By defining a function with the same name as a standard library function,
you're invoking undefined behavior, which means that the compiler is
no longer bound by the requirements the language definition places on
it (because your code doesn't conform to the requirements the language
definition places on _it_); it's allowed to do whatever the implementor
wants it to do in this case (usually either "whatever's convenient"

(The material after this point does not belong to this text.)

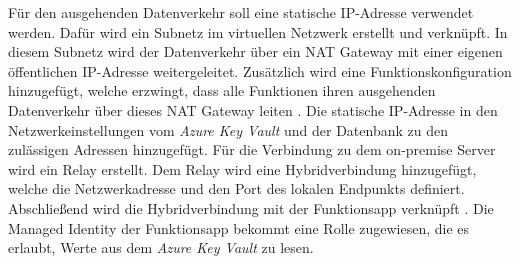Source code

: Für den ausgehenden Datenverkehr soll eine statische IP-Adresse verwendet werden. Dafür wird ein Subnetz im virtuellen Netzwerk erstellt und verknüpft. In diesem Subnetz wird der Datenverkehr über ein NAT Gateway mit einer eigenen öffentlichen IP-Adresse weitergeleitet. Zusätzlich wird eine Funktionskonfiguration hinzugefügt, welche erzwingt, dass alle Funktionen ihren ausgehenden Datenverkehr über dieses NAT Gateway leiten \cite[vgl.][]{msdoc_22_func_ip}. Die statische IP-Adresse in den Netzwerkeinstellungen vom \textit{Azure Key Vault} und der Datenbank zu den zulässigen Adressen hinzugefügt. Für die Verbindung zu dem on-premise Server wird ein Relay erstellt. Dem Relay wird eine Hybridverbindung hinzugefügt, welche die Netzwerkadresse und den Port des lokalen Endpunkts definiert. Abschließend wird die Hybridverbindung mit der Funktionsapp verknüpft \cite[vgl.][]{msdoc_22_func_hybridConn}. Die Managed Identity der Funktionsapp bekommt eine Rolle zugewiesen, die es erlaubt, Werte aus dem \textit{Azure Key Vault} zu lesen.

or "whatever this other standard that does cover this case defines",
but things like "make demons fly out of the programmers nose" aren't
forbidden, only extremely difficult to implement), and doesn't need to
warn you about it.
What I suspect GCC is actually doing is not linking with the math library
at all and not whining about not being able to find it because you gave it
a definition of the only function you use. What I suspect it would have
done if you told it to link the math library is let your sin() override
the one in the library and call the one you defined anyways. The details
of exactly what it's doing and why are beyond the scope of comp.lang.c,
but if you really want to know a newsgroup that discusses GCC, or possibly
one that discusses unix programming (I'm not sure whether this is a GCC
thing or a unix thing), would be able to answer questions about that.
Secondly the definition (not declaration) of double sin(double)
misses a variable!
Is this ok, when the variable is not referenced in the code?
In C++, yes. In C, no. I suspect you told GCC that it was C++ that it
was compiling and not C. (It usually makes this decision based on the
extension of the file, unless you use appropriate arguments to force it
to do otherwise - the name of the compiler executable you invoke doesn't
affect the language it compiles.)
dave
[1] Actually, to be pedantically correct, this should say "#including
the header is the equivalent of inserting something that has"; the
header need not be a real entity that actually contains anything -
it's perfectly valid for the compiler to interpret "#include <math.h>"
to mean "Copy the type declarations, function declarations, and macro
definitions from table 7-12 into the live-symbols table" and not have
the header exist as anything other than a pre-digested symbol table.
But if you catch us in between the pedantic nitpicking we like to do,
most of us will admit that almost all (all?) real implementations
actually have a file somewhere that they read instead of doing this.